Yes. So maybe, we can share this data point offline, maybe Investor Relations team can share with you. We, at any point in time, have, I would say, a fair mix of both change the business, which is typically our applications and development business, and run the business, which is ADM plus BPO plus [indiscernible] largely. If you'd see these 3 compositions, which we shared at our -- in our data sheet, you would have a good sense of run the business.

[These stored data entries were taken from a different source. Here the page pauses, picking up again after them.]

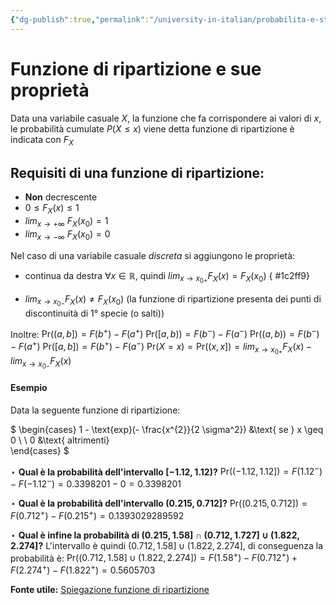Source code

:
 ```yaml
---
{"dg-publish":true,"permalink":"/university-in-italian/probabilita-e-statistica/teoria/funzione-di-ripartizione-e-sue-proprieta/"}
---
```


# Funzione di ripartizione e sue proprietà
Data una variabile casuale $X$, la funzione che fa corrispondere ai valori di $x$, le probabilità cumulate $P(X \leq x)$ viene detta funzione di ripartizione è indicata con $F_X$

## Requisiti di una funzione di ripartizione:
- **Non** decrescente
- $0 \leq F_X(x) \leq 1$
- $lim_{x \to +\infty} \ F_X(x_{0})= 1$
- $lim_{x \to -\infty} \ F_X(x_{0})= 0$

Nel caso di una variabile casuale *discreta* si aggiungono le proprietà:
- continua da destra $\forall x \in \mathbb R$, quindi $lim_{x \to x_{0+}}F_X(x)= F_X(x_0)$
{ #1c2ff9}

- $lim_{x \to x_{0-}}F_X(x) \neq F_X(x_0)$ (la funzione di ripartizione presenta dei punti di discontinuità di 1° specie (o salti))

Inoltre:
$\text{Pr}((a,b]) = F(b^+) - F(a^+)$
$\text{Pr}([a,b)) = F(b^-) - F(a^-)$
$\text{Pr}((a,b)) = F(b^-) - F(a^+)$
$\text{Pr}([a,b]) = F(b^+) - F(a^-)$
$\text{Pr}(X = x) = \text{Pr}((x,x])= lim_{x \to x_{0+}}F_X(x) - lim_{x \to x_{0-}}F_X(x)$

#### Esempio
Data la seguente funzione di ripartizione:

$
\begin{cases}
 1 - \text{exp}(- \frac{x^{2}}{2 \sigma^2}) &\text{ se } x \geq 0 \\ \\
 0 &\text{ altrimenti}  
\end{cases}
$

$\star$ **Qual è la probabilità dell'intervallo $[−1.12,1.12)$?**
$\text{Pr} ((-1.12,1.12]) = F(1.12^-) - F(-1.12^-) = 0.3398201 - 0 = 0.3398201$

$\star$ **Qual è la probabilità dell'intervallo $(0.215,0.712]$?**
$\text{Pr} ((0.215,0.712]) = F(0.712^+) - F(0.215^+) = 0.1393029289592$

$\star$ **Qual è infine la probabilità di $(0.215, 1.58] \cap ( 0.712 , 1.727 ] \cup (1.822, 2.274]$?**
L'intervallo è quindi $(0.712,1.58] \cup (1.822,2.274]$, di conseguenza la probabilità è:
$\text{Pr} ((0.712,1.58] \cup (1.822,2.274]) = F(1.58^+) - F(0.712^+) + F(2.274^+) - F(1.822^+) = 0.5605703$

**Fonte utile:**
[Spiegazione funzione di ripartizione](http://progettomatematica.dm.unibo.it/Prob2/7funzionediripartizione.html#:~:text=La%20probabilit%C3%A0%20che%20la%20variabile%20casuale%20X%20assuma%20un%20valore,intervallo%20%5Ba%2Cx%5D)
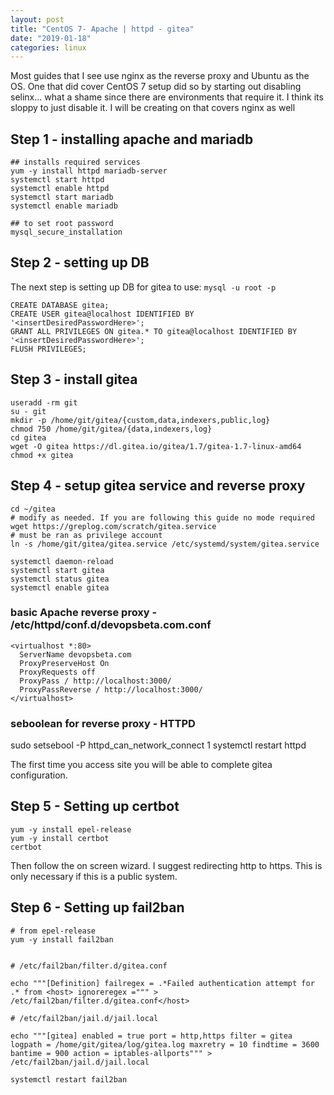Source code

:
 ```yaml
---
layout: post
title: "CentOS 7- Apache | httpd - gitea"
date: "2019-01-18"
categories: linux
---
```


Most guides that I see use nginx as the reverse proxy and Ubuntu as the OS. One that did cover CentOS 7 setup did so by starting out disabling selinx... what a shame since there are environments that require it. I think its sloppy to just disable it. I will be creating on that covers nginx as well

## Step 1 - installing apache and mariadb

```
## installs required services 
yum -y install httpd mariadb-server
systemctl start httpd
systemctl enable httpd
systemctl start mariadb
systemctl enable mariadb

## to set root password
mysql_secure_installation

```

## Step 2 - setting up DB

The next step is setting up DB for gitea to use: `mysql -u root -p`

```
CREATE DATABASE gitea;
CREATE USER gitea@localhost IDENTIFIED BY '<insertDesiredPasswordHere>';
GRANT ALL PRIVILEGES ON gitea.* TO gitea@localhost IDENTIFIED BY '<insertDesiredPasswordHere>';
FLUSH PRIVILEGES;

```

## Step 3 - install gitea

```
useradd -rm git
su - git
mkdir -p /home/git/gitea/{custom,data,indexers,public,log}
chmod 750 /home/git/gitea/{data,indexers,log}
cd gitea
wget -O gitea https://dl.gitea.io/gitea/1.7/gitea-1.7-linux-amd64
chmod +x gitea

```

## Step 4 - setup gitea service and reverse proxy

```
cd ~/gitea
# modify as needed. If you are following this guide no mode required
wget https://greplog.com/scratch/gitea.service
# must be ran as privilege account 
ln -s /home/git/gitea/gitea.service /etc/systemd/system/gitea.service

systemctl daemon-reload
systemctl start gitea
systemctl status gitea
systemctl enable gitea

```

### basic Apache reverse proxy - /etc/httpd/conf.d/devopsbeta.com.conf

```
<virtualhost *:80> 
  ServerName devopsbeta.com 
  ProxyPreserveHost On 
  ProxyRequests off 
  ProxyPass / http://localhost:3000/ 
  ProxyPassReverse / http://localhost:3000/ 
</virtualhost>

```

### seboolean for reverse proxy - HTTPD

sudo setsebool -P httpd\_can\_network\_connect 1 systemctl restart httpd

The first time you access site you will be able to complete gitea configuration.

## Step 5 - Setting up certbot

```
yum -y install epel-release
yum -y install certbot
certbot

```

Then follow the on screen wizard. I suggest redirecting http to https. This is only necessary if this is a public system.

## Step 6 - Setting up fail2ban

```
# from epel-release
yum -y install fail2ban


# /etc/fail2ban/filter.d/gitea.conf

echo """[Definition] failregex = .*Failed authentication attempt for .* from <host> ignoreregex =""" > /etc/fail2ban/filter.d/gitea.conf</host>

# /etc/fail2ban/jail.d/jail.local

echo """[gitea] enabled = true port = http,https filter = gitea logpath = /home/git/gitea/log/gitea.log maxretry = 10 findtime = 3600 bantime = 900 action = iptables-allports""" > /etc/fail2ban/jail.d/jail.local

systemctl restart fail2ban

```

Amar Mourya - IndiaNivesh Securities Pvt Ltd., Research Division

Yes, sir. Actually according to me, what I had got was that 40% of the business is coming from RTB and remaining is coming from the change the business, right? That is what -- as per the disclosures given by the company. So what typically -- what I want to know here is that what we are hearing from few of your peers is that they are seeing a good growth in RTB side. And primarily, what is the reason why we are not seeing a growth in particularly this business?

T. K. Kurien

Let me try answering this question. If you look at it, there are 2 areas where growth is typically coming from. One is on the technology infrastructure side of the business. And if you look at our growth there, this quarter we have started fixing up growth in that particular area. That area for us, for quite a few quarters, are actually light. Second area where we are now seeing business slowly picking up is around the BPO side of the business. Those are the 2 areas where fundamentally where we're seeing big changes in terms of volume coming in. And we're seeing the early signs of that volume coming in into the profit. On the traditional ADM kind of work, if you look at our real estate, our real estate primarily was weighted in the customers that we were waiting [ph] more to development project and discretionary budgets than we were on the application management side and the infrastructure management side. It seems those 2 have been areas for us which has kind of affected our RTB part of the business.

Amar Mourya - IndiaNivesh Securities Pvt Ltd., Research Division

Okay, so when we expect to...

T. K. Kurien

Clearly, that would be a real focus for us. Like -- I think I mentioned earlier, our real focus today is to get growth in those 2 areas back and get volume in. But it will be transitory volume. So it will go in, it will drive productivity, it'll come back, and we get more volume in.

Amar Mourya - IndiaNivesh Securities Pvt Ltd., Research Division

Okay. And secondly, sort of about the productivity part of the business, I mean, the kind of pricing growth which are getting primarily from the productivity, I mean, how much scope we see in terms of going forward in, say, another 2 or 3 quarters? I mean, do we see further levers in terms of the productivity to actually get some pricing increase primarily because of that?

T. K. Kurien

It feels like it. It's a combination of 2 things we have expressed right now. But as we can clean up the x space and move projects into more product-dealing contracts, we are going to find that at certain point of time, we need to get volume in also.

Without volume long term, there is a certain natural value that you'll hit in terms of what you can get in terms of rate increase. But for an absolute number, we're pretty confident that within a narrow bank, we can manage it. We can maintain what we gotten now.

Operator

Ladies and gentlemen, due to time constraints, that was the last question. I now hand the conference over to the management for closing comments.

Sridhar Ramasubbu

Yes, thank you, Marina. Thank you, everybody, for your time. With this, we come to the end of our conference call. In case there is any question that we could not answer due to time constraint, please do feel free to write to us. We will respond to it. Thank you, and have a good day.

Operator

Thank you, members of the management team. Ladies and gentlemen, on behalf of Wipro Ltd., that concludes our conference call. Thank you for joining us, and you may now disconnect your lines.